初夏忽然鼻间一酸,眼泪毫无预兆地掉下来,连忙用手去擦,却越擦越多,跟她受伤时止也止不住的血一样。
好丢人!
当着这么多人的面哭,初夏觉得自己太没出息了!
她不想这样,但眼泪宛若汹涌潮水,将她覆没。
“你们俩会不会说话啊。”孟际遇蹲下来,环绕住初夏的肩膀,轻轻拍着她的肩头,边帮她擦眼泪边安慰,“初夏,不哭了啊,我待会儿帮你教训他俩。”
初夏也想停止哭泣,但就是控制不住自己。
不是因为他们说她是“保姆”“当牛做马”,是因为他们让她别这样做。
十八年的人生里,从来没有人让她别这样做,看到她这样做的人,不是看热闹,就是嘲笑她。

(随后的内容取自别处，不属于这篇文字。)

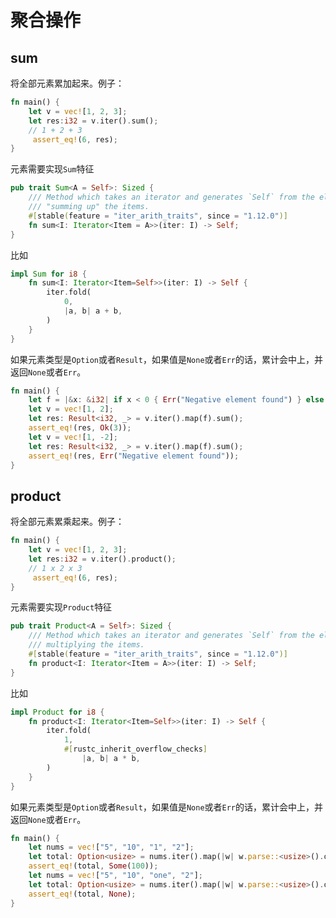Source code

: # 聚合操作



## sum

将全部元素累加起来。例子：

```rust
fn main() {
    let v = vec![1, 2, 3];
    let res:i32 = v.iter().sum();
    // 1 + 2 + 3
     assert_eq!(6, res);
}
```

元素需要实现`Sum`特征

```rust
pub trait Sum<A = Self>: Sized {
    /// Method which takes an iterator and generates `Self` from the elements by
    /// "summing up" the items.
    #[stable(feature = "iter_arith_traits", since = "1.12.0")]
    fn sum<I: Iterator<Item = A>>(iter: I) -> Self;
}
```

比如

```rust
impl Sum for i8 {
    fn sum<I: Iterator<Item=Self>>(iter: I) -> Self {
        iter.fold(
            0,
            |a, b| a + b,
        )
    }
}
```

如果元素类型是`Option`或者`Result`，如果值是`None`或者`Err`的话，累计会中上，并返回`None`或者`Err`。

```rust
fn main() {
    let f = |&x: &i32| if x < 0 { Err("Negative element found") } else { Ok(x) };
    let v = vec![1, 2];
    let res: Result<i32, _> = v.iter().map(f).sum();
    assert_eq!(res, Ok(3));
    let v = vec![1, -2];
    let res: Result<i32, _> = v.iter().map(f).sum();
    assert_eq!(res, Err("Negative element found"));
}
```



## product

将全部元素累乘起来。例子：

```rust
fn main() {
    let v = vec![1, 2, 3];
    let res:i32 = v.iter().product();
    // 1 x 2 x 3
     assert_eq!(6, res);
}
```

元素需要实现`Product`特征

```rust
pub trait Product<A = Self>: Sized {
    /// Method which takes an iterator and generates `Self` from the elements by
    /// multiplying the items.
    #[stable(feature = "iter_arith_traits", since = "1.12.0")]
    fn product<I: Iterator<Item = A>>(iter: I) -> Self;
}
```

比如

```rust
impl Product for i8 {
    fn product<I: Iterator<Item=Self>>(iter: I) -> Self {
        iter.fold(
            1,
            #[rustc_inherit_overflow_checks]
                |a, b| a * b,
        )
    }
}
```

如果元素类型是`Option`或者`Result`，如果值是`None`或者`Err`的话，累计会中上，并返回`None`或者`Err`。

```rust
fn main() {
    let nums = vec!["5", "10", "1", "2"];
    let total: Option<usize> = nums.iter().map(|w| w.parse::<usize>().ok()).product();
    assert_eq!(total, Some(100));
    let nums = vec!["5", "10", "one", "2"];
    let total: Option<usize> = nums.iter().map(|w| w.parse::<usize>().ok()).product();
    assert_eq!(total, None);
}
```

她知道,这个世界很世俗,人人都爱捧高踩低,偏偏她是那个低处的蝼蚁,可以任人嘲讽。
她以为自己这种事做多了就没什么了,但被人这么揭穿,她觉得又委屈又难受。
不相熟的人都看出来她在家里的地位,他们三个人为什么要这样对她?
内心那个反抗的小触角就这么毫无预兆地探出头,戳着她柔软的心脏,弄得她特别不是滋味。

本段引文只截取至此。